Mi alzai cercando di ferirlo col mio pugnale: lo evitò facilmente. Nonostante ciò non mi persi d'animo, se riuscivo a cacciare gli orsi potevo benissimo eliminarlo.
Quindi indietreggiai continuando ad osservare ogni movimento suo movimento. Sicuramente non aveva capito cosa cercavo: il mio arco e le frecce. Avevo appena posato la mano sulla feretra quando mi aggredì, poi cadde a terra: una freccia era nel suo cranio.


Aprii all'improvviso gli occhi e mi guardai spasmodicamente le mani senza però vedere alcuna traccia di sangue, il respiro affannato e il sudore su tutto il mio corpo mi avevano distratto e mi resi conto solo dopo qualche attimo di essere seduto nel mio letto di lana, accanto ai miei fratelli.

Come avevo fatto a tornare nella mia casa?
Che cosa era davvero successo?

Ero davvero confuso.

Mi alzai passandomi ripetutamente le mani tra i miei lugnhi capelli arruffati dal sonno. Intorno a me regnava ancora la penombra, accompagnata dai rumori e dell'odore del sonno notturno...

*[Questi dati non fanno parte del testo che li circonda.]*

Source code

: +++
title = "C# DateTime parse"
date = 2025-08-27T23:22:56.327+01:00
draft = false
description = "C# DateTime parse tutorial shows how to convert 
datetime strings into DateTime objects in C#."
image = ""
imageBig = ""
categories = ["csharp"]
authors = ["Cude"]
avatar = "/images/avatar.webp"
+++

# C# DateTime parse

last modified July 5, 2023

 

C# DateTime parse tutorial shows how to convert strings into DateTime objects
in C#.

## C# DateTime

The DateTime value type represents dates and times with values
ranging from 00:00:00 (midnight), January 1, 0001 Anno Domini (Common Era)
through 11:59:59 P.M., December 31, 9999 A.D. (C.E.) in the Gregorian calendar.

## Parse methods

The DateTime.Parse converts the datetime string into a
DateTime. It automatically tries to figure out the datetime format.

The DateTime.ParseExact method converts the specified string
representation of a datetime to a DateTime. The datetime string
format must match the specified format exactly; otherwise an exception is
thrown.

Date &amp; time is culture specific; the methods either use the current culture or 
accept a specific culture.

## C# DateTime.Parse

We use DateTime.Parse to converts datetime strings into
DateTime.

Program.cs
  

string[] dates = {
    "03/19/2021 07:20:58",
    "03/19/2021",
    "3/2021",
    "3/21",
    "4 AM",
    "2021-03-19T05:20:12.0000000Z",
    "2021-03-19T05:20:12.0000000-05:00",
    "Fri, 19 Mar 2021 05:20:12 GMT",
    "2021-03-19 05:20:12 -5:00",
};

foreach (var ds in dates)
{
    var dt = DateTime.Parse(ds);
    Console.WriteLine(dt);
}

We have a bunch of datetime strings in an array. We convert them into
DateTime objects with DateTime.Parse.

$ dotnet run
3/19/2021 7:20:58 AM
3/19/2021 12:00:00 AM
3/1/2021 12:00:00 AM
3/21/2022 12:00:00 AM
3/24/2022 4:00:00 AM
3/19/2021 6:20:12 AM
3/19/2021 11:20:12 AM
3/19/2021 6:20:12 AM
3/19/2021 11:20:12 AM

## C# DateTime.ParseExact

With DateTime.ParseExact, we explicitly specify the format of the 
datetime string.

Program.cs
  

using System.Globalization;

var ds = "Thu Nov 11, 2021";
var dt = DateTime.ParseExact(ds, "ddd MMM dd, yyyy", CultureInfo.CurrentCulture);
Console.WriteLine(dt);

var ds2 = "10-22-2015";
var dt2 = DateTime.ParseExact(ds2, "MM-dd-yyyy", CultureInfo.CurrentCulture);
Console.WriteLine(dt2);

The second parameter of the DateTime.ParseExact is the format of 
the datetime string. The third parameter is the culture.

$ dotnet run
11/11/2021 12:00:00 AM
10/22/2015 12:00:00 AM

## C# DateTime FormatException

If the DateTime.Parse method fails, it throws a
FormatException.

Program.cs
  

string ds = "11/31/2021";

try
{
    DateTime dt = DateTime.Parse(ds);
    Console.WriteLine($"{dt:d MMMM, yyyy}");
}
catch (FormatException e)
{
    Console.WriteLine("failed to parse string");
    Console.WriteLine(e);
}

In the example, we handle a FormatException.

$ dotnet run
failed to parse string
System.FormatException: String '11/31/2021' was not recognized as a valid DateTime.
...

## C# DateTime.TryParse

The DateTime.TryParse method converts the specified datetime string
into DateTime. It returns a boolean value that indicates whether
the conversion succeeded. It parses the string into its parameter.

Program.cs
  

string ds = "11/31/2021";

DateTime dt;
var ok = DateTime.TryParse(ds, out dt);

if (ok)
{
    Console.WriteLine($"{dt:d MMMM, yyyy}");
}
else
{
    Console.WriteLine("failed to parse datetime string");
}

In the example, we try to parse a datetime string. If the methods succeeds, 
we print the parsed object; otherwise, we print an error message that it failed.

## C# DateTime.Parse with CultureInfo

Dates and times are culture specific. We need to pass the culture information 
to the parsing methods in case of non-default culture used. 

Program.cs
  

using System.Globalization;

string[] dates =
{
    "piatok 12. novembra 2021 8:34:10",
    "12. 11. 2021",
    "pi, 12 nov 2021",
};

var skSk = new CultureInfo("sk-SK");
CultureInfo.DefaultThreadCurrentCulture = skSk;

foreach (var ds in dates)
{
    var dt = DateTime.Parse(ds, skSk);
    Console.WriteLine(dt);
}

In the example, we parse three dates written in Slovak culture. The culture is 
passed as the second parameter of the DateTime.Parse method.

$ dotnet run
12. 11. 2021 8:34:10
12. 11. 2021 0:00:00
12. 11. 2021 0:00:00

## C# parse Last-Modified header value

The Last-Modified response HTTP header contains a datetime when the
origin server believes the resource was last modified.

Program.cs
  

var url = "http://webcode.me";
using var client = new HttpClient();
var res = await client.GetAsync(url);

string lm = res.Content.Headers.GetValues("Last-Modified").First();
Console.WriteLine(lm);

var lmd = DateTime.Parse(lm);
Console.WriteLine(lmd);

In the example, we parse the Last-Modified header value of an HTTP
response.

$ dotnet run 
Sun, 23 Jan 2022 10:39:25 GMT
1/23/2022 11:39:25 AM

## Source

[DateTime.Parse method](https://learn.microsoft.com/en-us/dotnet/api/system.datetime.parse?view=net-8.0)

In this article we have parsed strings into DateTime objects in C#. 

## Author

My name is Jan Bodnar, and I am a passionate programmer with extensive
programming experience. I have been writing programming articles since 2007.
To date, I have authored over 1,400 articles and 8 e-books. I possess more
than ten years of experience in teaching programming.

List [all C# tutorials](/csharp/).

Sospirai, dopodiché mi voltai per fissare i volti addormentati dell'Orso e della mia dolce madre -precocemente invecchia a causa delle numerose gravidanze e dal duro lavoro- e non potei non sorridere ripensando a tutto: la mia vita, la nostra vita, il nostro piccolo rifugio, il nostro paese devastato dalle continue invasioni, i miei pensieri e i miei sentimenti... forse pensai anche a Dio... chi lo sa...

Sempre restando in silenzio mi diressi verso l'uscio e lo aprii cercando di non far alcun rumore.

Era quasi l'alba: tutto ricorperto da candita neve ghiacciata, l'aria gelida e la certezza che tutto era stato un sogno.